The 4154delA mutation carriers in the BRCA1 gene share a common ancestry
Silvija Ozolina, Olga Sinicka, Eriks Jankevics, Inna Inashkina, Jan Lubinski, Bohdan Gorski, Jacek Gronwald, Tatyana Nasedkina, Olga Fedorova, Ludmila Lyubchenko, Laima Tihomirova
Uncertainty exists whether the 4154delA mutation of the BRCA1 gene detected in unrelated individuals from Latvia, Poland and Russia is a founder mutation with a common ancestral origin.

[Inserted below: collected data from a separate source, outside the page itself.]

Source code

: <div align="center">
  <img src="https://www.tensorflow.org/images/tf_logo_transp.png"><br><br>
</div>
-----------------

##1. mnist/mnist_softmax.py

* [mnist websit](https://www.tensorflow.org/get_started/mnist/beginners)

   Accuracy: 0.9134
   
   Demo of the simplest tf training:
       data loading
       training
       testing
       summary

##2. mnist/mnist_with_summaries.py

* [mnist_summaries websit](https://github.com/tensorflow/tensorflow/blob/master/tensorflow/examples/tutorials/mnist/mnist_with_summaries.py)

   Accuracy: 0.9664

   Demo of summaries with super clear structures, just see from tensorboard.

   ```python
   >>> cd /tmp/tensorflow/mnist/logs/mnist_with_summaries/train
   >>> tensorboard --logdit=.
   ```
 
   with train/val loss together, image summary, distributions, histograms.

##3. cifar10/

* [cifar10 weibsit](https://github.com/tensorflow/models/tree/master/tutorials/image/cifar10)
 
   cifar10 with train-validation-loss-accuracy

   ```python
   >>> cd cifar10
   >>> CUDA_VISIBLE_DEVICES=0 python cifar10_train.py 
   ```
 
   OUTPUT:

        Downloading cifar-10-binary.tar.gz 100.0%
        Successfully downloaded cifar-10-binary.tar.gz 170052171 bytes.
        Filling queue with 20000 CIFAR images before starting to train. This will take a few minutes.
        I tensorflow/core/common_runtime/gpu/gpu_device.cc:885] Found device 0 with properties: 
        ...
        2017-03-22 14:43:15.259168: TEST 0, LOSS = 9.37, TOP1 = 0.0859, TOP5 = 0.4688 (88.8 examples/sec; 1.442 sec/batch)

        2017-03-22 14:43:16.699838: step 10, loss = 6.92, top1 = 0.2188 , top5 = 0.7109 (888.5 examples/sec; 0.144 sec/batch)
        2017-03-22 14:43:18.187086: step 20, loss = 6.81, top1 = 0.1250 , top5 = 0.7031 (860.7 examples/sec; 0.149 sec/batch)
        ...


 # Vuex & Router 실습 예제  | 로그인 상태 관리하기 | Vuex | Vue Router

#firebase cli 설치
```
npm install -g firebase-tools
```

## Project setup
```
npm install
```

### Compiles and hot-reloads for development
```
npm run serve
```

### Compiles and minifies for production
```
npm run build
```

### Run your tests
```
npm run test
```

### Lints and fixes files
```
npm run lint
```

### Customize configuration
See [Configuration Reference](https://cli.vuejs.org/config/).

To trace back this problem we analysed the mutation-associated haplotype of the BRCA1 intragenic SNPs as well as intragenic
and nearby STR markers in mutation carriers from the aforementioned populations. The mutation-associated SNP alleles were
found to be “T-A-A-A-A-G” for six intragenic SNPs of the BRCA1 gene (IVS8-58delT, 3232A/G, 3667A/G, IVS16-68A/G, IVS16-92A/G, IVS18+66G/A, respectively). The alleles 195, 154, 210 and
181 were found to be associated with the 4154delA mutation for STR markers D17S1325, D17S855, D17S1328 and D17S1320, correspondingly.
Further analysis of markers in the 4154delA mutation carriers from all three populations allows us to assert that all analysed
mutation carriers share a common ancestry.